The flow of orders and shipments slowed significantly, while unfilled orders and inventories dropped. Employers, however, added workers. Economists said this suggested that much of the slowdown in factory activity in the region last month refelected supply chain disruptions at motor vehicle assembly plants, which should prove to be temporary.
A Fed report on Tuesday showed US motor vehicle output dropped 8.9 percent in April, causing manufacturing activity to contract for the first time in 10 months.
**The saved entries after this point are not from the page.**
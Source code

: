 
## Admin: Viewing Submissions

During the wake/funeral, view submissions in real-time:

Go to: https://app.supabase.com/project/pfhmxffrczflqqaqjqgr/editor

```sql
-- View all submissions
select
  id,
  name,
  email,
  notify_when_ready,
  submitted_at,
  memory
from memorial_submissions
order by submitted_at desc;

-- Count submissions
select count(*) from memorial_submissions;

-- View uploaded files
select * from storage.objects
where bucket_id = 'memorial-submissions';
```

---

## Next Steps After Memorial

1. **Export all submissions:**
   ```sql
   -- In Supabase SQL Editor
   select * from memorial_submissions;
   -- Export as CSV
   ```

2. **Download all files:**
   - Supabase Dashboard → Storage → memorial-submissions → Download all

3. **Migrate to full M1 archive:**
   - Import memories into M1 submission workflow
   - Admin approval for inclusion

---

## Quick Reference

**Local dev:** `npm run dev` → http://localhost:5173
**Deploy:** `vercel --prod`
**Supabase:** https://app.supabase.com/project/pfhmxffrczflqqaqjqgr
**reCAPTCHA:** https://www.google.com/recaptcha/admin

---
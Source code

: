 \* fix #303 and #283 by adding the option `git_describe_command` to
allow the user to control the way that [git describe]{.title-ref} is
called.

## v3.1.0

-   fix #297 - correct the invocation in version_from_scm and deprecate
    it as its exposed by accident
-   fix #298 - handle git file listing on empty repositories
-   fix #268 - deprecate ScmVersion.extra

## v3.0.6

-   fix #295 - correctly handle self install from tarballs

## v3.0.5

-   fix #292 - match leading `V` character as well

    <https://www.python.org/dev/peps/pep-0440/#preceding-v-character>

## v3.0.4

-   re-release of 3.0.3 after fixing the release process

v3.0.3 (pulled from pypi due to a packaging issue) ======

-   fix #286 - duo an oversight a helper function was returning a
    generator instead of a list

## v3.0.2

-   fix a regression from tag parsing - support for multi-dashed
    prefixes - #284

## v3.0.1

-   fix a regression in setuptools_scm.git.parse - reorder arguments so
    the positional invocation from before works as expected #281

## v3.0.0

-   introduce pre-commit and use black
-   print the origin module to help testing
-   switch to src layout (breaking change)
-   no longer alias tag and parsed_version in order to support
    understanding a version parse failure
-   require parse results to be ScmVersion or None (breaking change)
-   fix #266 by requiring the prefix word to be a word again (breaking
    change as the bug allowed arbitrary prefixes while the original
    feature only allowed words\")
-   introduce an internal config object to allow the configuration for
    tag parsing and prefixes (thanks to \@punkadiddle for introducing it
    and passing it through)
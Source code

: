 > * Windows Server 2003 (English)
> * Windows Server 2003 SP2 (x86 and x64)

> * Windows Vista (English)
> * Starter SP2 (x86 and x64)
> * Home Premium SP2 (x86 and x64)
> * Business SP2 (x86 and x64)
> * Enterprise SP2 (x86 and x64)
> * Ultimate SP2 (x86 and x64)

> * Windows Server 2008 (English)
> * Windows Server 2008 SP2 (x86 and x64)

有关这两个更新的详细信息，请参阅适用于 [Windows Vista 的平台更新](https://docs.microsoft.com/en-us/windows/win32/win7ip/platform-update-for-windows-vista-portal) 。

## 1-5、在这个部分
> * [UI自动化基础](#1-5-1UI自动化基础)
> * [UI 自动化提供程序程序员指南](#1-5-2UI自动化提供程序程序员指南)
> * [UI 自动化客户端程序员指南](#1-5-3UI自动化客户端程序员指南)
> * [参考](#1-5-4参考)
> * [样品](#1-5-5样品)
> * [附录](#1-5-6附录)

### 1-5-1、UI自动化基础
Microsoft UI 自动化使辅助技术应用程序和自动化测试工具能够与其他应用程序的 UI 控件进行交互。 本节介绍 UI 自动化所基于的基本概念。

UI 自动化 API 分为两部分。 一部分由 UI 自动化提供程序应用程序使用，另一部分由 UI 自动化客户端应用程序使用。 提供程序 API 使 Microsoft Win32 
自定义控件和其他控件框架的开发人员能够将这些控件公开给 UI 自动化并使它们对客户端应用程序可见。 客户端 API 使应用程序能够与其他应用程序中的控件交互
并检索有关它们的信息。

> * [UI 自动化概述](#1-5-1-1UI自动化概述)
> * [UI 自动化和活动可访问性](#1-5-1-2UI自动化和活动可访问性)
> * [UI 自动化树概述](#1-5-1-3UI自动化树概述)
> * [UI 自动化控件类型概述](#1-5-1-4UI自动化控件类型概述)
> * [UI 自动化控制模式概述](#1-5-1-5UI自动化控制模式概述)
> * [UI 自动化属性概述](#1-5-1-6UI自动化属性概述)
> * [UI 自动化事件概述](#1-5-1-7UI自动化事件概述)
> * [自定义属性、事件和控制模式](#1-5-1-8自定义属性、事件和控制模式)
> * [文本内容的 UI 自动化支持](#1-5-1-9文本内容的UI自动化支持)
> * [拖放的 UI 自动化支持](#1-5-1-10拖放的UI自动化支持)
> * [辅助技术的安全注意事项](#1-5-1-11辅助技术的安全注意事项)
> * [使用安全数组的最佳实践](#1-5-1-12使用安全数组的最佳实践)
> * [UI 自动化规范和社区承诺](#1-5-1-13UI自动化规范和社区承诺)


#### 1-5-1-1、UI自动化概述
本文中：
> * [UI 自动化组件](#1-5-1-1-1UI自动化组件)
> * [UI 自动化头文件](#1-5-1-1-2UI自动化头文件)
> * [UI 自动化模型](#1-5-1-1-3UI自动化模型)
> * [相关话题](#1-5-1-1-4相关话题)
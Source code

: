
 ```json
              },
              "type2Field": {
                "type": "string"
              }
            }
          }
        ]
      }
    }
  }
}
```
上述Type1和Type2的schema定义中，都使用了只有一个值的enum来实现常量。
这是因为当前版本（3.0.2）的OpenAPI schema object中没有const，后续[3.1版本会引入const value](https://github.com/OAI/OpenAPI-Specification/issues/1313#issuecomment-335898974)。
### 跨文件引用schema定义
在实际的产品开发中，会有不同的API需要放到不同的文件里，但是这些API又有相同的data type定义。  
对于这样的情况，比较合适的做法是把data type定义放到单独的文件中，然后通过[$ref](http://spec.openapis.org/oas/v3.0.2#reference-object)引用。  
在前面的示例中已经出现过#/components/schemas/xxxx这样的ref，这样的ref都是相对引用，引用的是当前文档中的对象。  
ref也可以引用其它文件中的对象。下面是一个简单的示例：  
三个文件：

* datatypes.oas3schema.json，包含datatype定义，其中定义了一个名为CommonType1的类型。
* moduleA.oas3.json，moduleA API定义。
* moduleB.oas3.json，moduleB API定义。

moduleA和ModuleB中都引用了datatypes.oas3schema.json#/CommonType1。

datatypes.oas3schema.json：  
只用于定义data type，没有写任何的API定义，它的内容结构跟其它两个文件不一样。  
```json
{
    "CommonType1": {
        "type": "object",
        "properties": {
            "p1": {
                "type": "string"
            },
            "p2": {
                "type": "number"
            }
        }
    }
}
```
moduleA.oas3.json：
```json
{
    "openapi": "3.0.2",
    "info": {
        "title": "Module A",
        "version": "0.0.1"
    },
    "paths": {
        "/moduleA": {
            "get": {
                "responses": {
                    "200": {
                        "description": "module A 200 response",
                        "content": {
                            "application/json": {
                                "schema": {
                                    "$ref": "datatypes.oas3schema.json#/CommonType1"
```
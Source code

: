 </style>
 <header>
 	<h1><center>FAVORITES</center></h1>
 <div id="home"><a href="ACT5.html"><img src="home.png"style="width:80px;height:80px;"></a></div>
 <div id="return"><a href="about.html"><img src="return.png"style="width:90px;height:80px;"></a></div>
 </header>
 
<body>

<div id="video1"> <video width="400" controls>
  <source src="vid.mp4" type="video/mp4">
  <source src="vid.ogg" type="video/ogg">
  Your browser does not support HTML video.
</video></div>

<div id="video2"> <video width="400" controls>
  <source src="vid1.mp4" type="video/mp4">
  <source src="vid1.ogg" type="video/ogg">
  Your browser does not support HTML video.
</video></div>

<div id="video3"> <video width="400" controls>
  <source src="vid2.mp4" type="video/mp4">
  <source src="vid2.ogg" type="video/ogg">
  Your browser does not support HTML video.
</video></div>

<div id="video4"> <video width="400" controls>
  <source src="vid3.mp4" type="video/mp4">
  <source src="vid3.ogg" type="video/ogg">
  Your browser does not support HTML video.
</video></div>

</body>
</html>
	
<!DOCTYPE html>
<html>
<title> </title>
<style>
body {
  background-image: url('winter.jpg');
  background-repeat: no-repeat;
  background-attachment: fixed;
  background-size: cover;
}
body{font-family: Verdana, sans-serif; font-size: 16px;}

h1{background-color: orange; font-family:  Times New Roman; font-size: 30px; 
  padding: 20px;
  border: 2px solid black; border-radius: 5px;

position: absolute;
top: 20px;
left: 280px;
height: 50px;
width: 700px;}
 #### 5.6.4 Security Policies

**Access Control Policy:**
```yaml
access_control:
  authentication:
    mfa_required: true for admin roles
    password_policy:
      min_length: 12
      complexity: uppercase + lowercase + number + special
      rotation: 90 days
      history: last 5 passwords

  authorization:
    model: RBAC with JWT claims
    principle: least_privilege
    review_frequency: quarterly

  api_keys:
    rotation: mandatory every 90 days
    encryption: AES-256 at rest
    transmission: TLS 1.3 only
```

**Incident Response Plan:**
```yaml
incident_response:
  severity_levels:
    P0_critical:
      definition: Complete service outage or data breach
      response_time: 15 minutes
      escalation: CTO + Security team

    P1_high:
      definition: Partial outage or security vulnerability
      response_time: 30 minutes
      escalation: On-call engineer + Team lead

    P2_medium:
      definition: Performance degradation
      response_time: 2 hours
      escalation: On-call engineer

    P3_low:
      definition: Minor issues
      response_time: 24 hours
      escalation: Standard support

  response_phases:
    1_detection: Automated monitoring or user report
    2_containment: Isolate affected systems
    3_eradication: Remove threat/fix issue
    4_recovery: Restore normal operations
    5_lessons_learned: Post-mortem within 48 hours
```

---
Estimates for second-quarter economic growth are currently ranging between a 3 percent and 3.5 percent annual pace, but some analysts have started trimming forecasts as the impact of the supply chain disruptions becomes more evident.
The economy grew at a 1.8 percent rate in the first three months of this year, after a 3.1 percent clip in the fourth quarter. Although some of the factors hindering growth may prove temporary, housing will remain a headache. Sales of previously owned homes fell 0.8 percent last month to an annual rate of 5.05 million units, the National Association of Realtors said. Housing is buckling under the weight of foreclosed properties, which are depressing prices.
The data suggested the Federal Reserve will be in no hurry to shift from its ultra easy monetary policy stance. While the initial claims decline was more than economists' expectations for a fall to 420,000, they remained anchored above the 400,000 level that is normally associated with stable job growth for a sixth straight week.
The claims data covered the survey period for the government's closely watched employment report for May, which will be released early next month. Claims rose 5,000 between the April and May survey periods, indicating a loss of momentum in the pace of labor market improvement.
"Based on this and other incoming data, we look for a gain of 190,000 in May nonfarm payrolls and a 210,000 increase in private payrolls," said Michael Gapen, a senior US economist at Barclays Capital in New York. Employers added 244,000 jobs in April, the most in 11 months. However, the unemployment rate rose to 9 percent from 8.8 percent in March.